Paul Graham put it sharply:
"The natural state of a startup is growth. If you're not growing, you're dying."
High-performance cultures need density: physical, intellectual, and emotional.
The Future: Strategic, Not Dogmatic
The future of work is not fully remote. Nor is it blindly in-office.
The future belongs to companies that think function by function, role by role, level by level:
A junior engineer onboarding? Office presence is invaluable.
A senior back-end developer working independently? May need more remote flexibility.
A product leader running cross-functional strategy? Needs to be in the room.
It’s not about ideology. It’s about effectiveness. It’s about setting a clear default: in-office, with flexibility, applied consistently in cities where we have critical mass.
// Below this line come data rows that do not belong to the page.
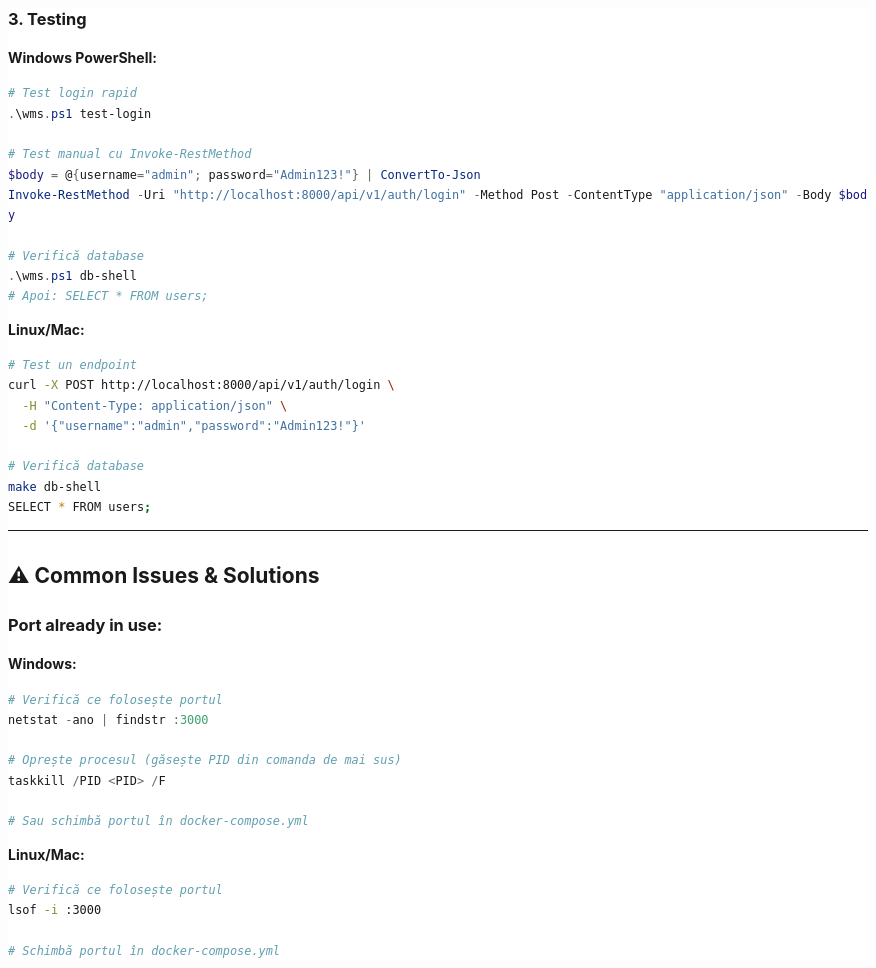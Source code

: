 ### 3. Testing

**Windows PowerShell:**
```powershell
# Test login rapid
.\wms.ps1 test-login

# Test manual cu Invoke-RestMethod
$body = @{username="admin"; password="Admin123!"} | ConvertTo-Json
Invoke-RestMethod -Uri "http://localhost:8000/api/v1/auth/login" -Method Post -ContentType "application/json" -Body $body

# Verifică database
.\wms.ps1 db-shell
# Apoi: SELECT * FROM users;
```

**Linux/Mac:**
```bash
# Test un endpoint
curl -X POST http://localhost:8000/api/v1/auth/login \
  -H "Content-Type: application/json" \
  -d '{"username":"admin","password":"Admin123!"}'

# Verifică database
make db-shell
SELECT * FROM users;
```

---

## ⚠️ Common Issues & Solutions

### Port already in use:

**Windows:**
```powershell
# Verifică ce folosește portul
netstat -ano | findstr :3000

# Oprește procesul (găsește PID din comanda de mai sus)
taskkill /PID <PID> /F

# Sau schimbă portul în docker-compose.yml
```

**Linux/Mac:**
```bash
# Verifică ce folosește portul
lsof -i :3000

# Schimbă portul în docker-compose.yml
```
Some roles, teams, or individuals may warrant exceptions; however, the bar is high, and the reasoning is clear.
This avoids the chaos of negotiating conditions on a case-by-case basis, while still enabling exceptional people to do exceptional work, wherever they are.
How We Operate at Partly
At Partly, we are Office-First with Flexibility:
Where we have critical mass, we invest heavily in offices worth coming to.
We encourage being in-office most of the week; no tracking, no rigid rules.
We hire the best people on the planet, even in cities without offices, if the role truly allows remote effectiveness.
We have high trust and high expectations; that’s the deal.
We believe proximity compounds trust, speed, learning and innovation. We believe frameworks beat chaos.
And we believe exceptional people deserve an environment optimised for their ambition, not one diluted for average preferences.
Conclusion: Build for Performance, Not Preference
The companies that thrive over the next decade won’t treat location as ideology.
They’ll design for what works: in-office by default, flexibility when it matters, and a culture grounded in trust and clarity.
The “remote vs hybrid vs office” debate is stale.
For startups that want to outperform, the move is clear: Office-First with Flexibility.